It was a wake-up call, and a few months later I found myself regularly visiting a community of spiritual aspirants practising Raja Yoga, a form of meditation and understanding taught by the Brahma Kumaris.
My heart would sing with joy when I joined BK gatherings in London. There was a feeling of coming home, of some huge vacuum in my life being filled.

Yet I was married, with sons aged 12 and 13. I deeply loved my wife, Liz, and I enjoyed family life. How was I going to be able to pursue this new love, without losing the old?

I remember thinking “this is an impossible love”, even though no other human being was involved. I was at the beginning of a journey that was to contain much struggle, as well as joy.

Today, more than 30 years have passed since that visionary experience. The impossible has become possible – but at a price.

My marriage lasted a further seven years. This was just enough to allow our sons Tom and Will to reach adulthood, although I remember that the separation came as an unpleasant shock to Will, the younger boy.

It did to me, too. I felt bereft for several years, living alone in central London, whilst continuing with my journalistic work as well as my spiritual study.

I greatly valued family life and did not want us to part. The impetus for us to do so came from Liz. We had met at 18 and married young, and she had felt for some while that she would like to experience life as a single woman.

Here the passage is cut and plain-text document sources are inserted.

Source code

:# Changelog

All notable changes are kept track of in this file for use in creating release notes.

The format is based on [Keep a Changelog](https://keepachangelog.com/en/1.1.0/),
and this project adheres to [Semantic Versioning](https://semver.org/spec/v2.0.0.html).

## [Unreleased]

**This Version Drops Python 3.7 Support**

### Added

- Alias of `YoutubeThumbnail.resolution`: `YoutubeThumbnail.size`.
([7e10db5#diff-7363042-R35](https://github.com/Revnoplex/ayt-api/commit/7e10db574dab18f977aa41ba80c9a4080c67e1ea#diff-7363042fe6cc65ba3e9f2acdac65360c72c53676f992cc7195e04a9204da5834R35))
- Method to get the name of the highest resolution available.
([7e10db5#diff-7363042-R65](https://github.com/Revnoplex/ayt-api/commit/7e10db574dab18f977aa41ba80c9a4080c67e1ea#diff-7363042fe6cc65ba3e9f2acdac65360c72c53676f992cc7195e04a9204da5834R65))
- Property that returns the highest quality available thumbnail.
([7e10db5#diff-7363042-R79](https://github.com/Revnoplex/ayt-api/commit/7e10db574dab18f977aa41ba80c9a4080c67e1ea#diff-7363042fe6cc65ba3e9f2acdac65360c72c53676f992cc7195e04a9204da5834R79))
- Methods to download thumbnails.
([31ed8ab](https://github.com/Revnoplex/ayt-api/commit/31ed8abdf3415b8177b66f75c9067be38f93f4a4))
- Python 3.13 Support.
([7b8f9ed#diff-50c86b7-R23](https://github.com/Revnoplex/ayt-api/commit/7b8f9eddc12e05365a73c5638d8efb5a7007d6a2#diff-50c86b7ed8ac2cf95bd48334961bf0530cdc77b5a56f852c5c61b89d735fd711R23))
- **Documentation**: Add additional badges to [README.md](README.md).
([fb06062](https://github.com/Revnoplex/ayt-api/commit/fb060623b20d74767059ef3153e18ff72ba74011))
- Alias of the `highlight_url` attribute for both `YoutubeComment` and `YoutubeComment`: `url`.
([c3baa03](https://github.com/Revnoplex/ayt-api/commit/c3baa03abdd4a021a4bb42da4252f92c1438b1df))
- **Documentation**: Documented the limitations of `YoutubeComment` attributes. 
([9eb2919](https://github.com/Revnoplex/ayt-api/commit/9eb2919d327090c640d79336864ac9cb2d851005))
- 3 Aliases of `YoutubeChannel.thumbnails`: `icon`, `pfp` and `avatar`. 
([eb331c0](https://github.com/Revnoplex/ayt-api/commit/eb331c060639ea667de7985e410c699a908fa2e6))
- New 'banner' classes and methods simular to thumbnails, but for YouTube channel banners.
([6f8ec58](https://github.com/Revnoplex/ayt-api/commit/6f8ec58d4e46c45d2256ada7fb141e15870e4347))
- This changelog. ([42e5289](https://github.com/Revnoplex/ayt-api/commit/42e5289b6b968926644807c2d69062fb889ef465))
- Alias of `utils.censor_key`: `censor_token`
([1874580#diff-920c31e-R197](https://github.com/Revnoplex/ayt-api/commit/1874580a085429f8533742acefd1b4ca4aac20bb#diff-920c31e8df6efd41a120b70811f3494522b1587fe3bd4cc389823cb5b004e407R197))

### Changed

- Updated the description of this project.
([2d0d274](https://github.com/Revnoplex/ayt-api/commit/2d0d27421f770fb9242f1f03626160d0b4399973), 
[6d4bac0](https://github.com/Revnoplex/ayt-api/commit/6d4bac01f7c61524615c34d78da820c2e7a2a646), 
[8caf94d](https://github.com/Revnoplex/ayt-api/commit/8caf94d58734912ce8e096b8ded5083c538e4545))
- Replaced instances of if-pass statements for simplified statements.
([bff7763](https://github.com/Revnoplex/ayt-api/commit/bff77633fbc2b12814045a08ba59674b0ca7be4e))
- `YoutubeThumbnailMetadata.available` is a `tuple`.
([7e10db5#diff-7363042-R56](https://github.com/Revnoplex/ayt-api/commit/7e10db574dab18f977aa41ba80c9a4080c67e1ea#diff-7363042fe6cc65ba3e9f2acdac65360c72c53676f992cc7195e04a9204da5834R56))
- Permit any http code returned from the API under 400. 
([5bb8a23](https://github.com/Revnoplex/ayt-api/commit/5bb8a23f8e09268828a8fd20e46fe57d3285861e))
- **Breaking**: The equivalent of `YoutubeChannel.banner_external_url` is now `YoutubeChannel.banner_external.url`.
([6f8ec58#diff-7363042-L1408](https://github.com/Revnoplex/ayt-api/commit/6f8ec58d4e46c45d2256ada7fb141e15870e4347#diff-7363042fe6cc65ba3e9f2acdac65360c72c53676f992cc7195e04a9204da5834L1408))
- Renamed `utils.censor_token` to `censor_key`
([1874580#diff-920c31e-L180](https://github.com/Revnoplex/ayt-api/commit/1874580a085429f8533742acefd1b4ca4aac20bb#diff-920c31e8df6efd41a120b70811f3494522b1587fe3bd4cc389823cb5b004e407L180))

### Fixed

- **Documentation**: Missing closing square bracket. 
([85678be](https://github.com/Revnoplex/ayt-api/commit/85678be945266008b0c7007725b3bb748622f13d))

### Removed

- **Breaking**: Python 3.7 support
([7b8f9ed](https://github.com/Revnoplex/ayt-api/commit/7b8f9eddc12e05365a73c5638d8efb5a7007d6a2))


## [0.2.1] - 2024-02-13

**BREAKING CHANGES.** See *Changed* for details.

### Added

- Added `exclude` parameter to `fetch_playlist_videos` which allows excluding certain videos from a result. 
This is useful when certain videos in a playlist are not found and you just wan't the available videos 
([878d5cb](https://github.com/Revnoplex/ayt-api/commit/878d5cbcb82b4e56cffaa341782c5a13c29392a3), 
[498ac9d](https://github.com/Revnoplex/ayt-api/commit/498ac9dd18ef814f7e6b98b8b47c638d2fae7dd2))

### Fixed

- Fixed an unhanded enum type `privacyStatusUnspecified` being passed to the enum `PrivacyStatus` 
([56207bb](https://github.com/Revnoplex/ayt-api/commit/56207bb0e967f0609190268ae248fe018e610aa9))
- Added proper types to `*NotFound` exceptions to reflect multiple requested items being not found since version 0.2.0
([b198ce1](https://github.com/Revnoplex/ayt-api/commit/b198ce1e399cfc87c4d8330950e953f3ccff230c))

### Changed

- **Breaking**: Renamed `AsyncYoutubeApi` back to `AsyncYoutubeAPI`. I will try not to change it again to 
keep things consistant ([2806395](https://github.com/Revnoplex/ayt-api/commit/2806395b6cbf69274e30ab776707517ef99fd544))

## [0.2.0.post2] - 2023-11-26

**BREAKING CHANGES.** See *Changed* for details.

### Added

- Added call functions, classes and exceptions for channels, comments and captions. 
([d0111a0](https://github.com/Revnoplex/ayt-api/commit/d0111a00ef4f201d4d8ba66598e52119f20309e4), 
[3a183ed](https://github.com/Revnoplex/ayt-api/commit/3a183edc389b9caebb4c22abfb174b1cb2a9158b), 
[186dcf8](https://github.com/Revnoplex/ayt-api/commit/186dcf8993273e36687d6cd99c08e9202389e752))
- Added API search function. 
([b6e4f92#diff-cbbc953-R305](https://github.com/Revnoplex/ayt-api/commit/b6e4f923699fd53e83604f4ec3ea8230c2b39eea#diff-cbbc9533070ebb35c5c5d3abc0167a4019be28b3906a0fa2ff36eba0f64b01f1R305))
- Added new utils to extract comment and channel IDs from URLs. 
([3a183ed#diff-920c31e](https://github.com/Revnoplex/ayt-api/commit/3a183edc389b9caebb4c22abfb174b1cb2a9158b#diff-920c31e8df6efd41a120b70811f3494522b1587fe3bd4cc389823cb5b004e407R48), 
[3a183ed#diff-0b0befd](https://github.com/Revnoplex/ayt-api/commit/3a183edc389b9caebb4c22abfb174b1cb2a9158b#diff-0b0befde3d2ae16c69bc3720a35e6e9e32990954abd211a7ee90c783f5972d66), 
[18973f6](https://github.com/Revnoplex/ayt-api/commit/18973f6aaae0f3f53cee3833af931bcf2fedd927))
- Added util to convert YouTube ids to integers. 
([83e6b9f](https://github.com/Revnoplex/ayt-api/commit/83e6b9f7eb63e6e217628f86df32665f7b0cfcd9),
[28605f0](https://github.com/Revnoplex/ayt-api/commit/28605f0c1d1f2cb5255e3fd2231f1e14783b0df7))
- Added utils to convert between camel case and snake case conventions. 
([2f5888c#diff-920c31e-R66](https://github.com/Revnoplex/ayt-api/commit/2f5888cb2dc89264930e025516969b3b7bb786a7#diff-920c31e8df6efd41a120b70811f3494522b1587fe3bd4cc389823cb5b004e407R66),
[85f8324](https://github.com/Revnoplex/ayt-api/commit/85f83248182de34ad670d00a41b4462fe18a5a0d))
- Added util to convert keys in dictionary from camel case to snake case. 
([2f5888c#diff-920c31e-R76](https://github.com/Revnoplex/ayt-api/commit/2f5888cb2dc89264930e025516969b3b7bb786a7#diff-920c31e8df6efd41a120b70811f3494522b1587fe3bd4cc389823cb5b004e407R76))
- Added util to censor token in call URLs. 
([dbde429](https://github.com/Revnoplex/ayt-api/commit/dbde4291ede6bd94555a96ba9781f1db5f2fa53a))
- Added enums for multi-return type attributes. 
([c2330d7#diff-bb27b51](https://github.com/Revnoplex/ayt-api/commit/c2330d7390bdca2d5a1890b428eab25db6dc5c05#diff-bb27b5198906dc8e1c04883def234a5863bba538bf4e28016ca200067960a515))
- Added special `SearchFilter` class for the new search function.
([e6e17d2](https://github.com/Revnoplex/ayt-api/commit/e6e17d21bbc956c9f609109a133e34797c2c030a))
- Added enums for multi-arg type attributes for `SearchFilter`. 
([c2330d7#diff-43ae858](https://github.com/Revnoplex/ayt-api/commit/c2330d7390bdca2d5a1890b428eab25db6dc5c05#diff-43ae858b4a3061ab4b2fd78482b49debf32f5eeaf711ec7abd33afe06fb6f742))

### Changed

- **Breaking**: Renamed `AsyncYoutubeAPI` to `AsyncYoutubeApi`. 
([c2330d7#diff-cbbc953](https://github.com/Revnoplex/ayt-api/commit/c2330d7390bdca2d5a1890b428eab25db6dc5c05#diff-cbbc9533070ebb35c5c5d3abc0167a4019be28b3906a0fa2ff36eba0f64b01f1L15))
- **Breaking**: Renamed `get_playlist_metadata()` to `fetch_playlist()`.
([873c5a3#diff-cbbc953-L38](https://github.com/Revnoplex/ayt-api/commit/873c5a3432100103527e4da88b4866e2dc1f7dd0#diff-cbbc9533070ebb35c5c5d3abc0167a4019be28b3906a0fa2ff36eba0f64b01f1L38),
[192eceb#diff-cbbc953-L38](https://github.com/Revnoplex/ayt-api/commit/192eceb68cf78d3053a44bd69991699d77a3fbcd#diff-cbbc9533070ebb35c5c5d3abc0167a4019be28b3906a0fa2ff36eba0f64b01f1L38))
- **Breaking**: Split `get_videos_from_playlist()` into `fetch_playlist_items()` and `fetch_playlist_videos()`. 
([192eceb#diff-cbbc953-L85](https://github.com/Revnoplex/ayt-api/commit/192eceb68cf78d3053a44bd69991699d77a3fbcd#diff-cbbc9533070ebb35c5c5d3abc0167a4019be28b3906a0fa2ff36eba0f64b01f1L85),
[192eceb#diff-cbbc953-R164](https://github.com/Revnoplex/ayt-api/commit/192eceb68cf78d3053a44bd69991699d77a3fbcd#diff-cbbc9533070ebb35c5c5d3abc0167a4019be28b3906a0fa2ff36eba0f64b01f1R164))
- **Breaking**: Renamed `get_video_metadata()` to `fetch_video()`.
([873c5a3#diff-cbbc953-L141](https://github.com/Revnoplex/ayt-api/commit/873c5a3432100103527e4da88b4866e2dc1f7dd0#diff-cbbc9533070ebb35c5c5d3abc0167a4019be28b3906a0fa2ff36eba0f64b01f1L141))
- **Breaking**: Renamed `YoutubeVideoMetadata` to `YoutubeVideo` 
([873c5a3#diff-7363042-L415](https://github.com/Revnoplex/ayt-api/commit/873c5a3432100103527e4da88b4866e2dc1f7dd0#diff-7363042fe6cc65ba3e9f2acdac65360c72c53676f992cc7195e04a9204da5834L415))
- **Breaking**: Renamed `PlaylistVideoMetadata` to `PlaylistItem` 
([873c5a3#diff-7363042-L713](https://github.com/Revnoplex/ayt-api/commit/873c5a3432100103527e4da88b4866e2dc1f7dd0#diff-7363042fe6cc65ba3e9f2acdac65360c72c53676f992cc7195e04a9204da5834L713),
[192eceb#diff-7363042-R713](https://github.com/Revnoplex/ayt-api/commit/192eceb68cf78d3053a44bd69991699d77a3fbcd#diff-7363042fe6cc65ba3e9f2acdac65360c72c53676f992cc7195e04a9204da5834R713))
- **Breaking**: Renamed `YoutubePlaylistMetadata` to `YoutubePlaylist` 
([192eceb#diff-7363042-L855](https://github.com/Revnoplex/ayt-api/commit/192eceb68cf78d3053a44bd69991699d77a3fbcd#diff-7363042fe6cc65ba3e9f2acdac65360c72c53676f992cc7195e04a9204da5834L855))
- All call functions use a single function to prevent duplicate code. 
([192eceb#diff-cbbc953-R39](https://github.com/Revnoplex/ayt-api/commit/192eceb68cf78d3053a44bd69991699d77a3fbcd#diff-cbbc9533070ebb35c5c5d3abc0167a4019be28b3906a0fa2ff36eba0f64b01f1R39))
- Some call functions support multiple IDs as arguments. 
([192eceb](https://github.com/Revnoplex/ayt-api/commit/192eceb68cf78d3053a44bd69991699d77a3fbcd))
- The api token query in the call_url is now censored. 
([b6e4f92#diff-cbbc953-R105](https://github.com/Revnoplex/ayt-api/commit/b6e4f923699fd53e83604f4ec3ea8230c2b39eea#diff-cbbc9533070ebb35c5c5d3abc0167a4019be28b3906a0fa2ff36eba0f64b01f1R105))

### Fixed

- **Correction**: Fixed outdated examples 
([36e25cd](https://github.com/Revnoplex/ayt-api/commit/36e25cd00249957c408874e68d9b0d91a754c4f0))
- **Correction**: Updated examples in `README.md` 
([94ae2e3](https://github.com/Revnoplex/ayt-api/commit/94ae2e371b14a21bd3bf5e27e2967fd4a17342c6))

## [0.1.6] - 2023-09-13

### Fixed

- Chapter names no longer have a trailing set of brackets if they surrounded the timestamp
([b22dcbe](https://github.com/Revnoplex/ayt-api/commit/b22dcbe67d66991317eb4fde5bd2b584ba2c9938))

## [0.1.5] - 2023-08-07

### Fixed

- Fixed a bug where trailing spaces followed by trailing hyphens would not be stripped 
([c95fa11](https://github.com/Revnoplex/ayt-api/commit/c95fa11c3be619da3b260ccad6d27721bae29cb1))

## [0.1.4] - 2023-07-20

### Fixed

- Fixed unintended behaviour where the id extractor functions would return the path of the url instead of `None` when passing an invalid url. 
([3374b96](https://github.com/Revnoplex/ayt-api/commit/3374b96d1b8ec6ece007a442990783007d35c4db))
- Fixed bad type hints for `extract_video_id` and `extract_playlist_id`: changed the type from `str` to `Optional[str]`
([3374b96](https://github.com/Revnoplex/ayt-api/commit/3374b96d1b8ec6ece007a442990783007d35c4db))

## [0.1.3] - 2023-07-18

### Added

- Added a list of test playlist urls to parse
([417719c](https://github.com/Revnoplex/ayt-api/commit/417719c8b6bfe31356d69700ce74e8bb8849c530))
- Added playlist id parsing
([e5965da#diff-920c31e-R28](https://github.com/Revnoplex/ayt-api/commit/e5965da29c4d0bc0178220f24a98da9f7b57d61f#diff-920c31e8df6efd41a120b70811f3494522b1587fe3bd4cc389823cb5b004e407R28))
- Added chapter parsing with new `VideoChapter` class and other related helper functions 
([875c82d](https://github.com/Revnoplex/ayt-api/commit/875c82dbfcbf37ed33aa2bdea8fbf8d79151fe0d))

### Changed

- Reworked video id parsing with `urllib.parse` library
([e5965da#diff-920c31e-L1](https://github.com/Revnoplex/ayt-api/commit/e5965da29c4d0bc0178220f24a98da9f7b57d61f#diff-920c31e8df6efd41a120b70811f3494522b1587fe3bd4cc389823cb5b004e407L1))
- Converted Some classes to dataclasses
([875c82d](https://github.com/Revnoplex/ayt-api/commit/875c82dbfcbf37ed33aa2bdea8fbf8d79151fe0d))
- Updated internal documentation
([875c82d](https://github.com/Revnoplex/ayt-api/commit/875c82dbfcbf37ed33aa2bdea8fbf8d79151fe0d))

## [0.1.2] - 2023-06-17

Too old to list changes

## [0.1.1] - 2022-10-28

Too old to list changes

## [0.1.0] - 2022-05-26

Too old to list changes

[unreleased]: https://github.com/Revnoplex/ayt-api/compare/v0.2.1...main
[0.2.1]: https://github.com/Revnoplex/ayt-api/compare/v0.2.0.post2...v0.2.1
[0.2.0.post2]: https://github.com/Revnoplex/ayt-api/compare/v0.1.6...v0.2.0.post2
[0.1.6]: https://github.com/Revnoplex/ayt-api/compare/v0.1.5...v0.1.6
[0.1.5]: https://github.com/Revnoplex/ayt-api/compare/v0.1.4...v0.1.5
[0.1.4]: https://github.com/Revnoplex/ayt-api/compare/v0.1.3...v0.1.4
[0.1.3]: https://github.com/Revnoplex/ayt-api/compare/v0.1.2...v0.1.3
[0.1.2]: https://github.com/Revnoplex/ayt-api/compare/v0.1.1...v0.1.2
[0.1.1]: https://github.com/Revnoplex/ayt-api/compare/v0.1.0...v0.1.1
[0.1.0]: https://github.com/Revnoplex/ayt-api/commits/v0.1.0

The ascetic lifestyle I had embraced as a part of my spiritual journey – celibate, teetotal, and a strict vegetarian diet that made eating out very difficult – had also made it increasingly difficult for us to continue together.

I was not acknowledging this at the time and Liz was kind enough not to cite it as the reason for our parting, as she must have guessed it would break my heart.

In fact, she and the boys all showed much tolerance and good humour over the years of my struggle.

At first, my way of trying to resolve the “impossibility” of pursuing my spiritual love in the family context was to attempt to bring the family with me on the journey. The trouble was, my motive was at least partly selfish, and those efforts proved counterproductive. I kept hoping against hope that the others would see the wisdom and value of the teachings, but they did not have the same need for them as me.

The core idea in Raja Yoga is that through long exposure to the physical world, we have tended to lose sight of our spiritual essence and suffering has grown as a result. To free the spirit and uplift our character, we need to restore the realization that we are eternal souls, whose true nature is of peace and love; and that we originate from God, the Supreme Soul, in a dimension beyond this material world.

The philosophy holds that when spiritual self-awareness is restored through loving remembrance of the Supreme, the world itself will be renewed. It just takes a change of consciousness.

To experience that divine connection, however, we have to loosen the hold of our present-day consciousness, which is almost always physically based. To know yourself as a soul, you have to stop thinking of yourself as a body.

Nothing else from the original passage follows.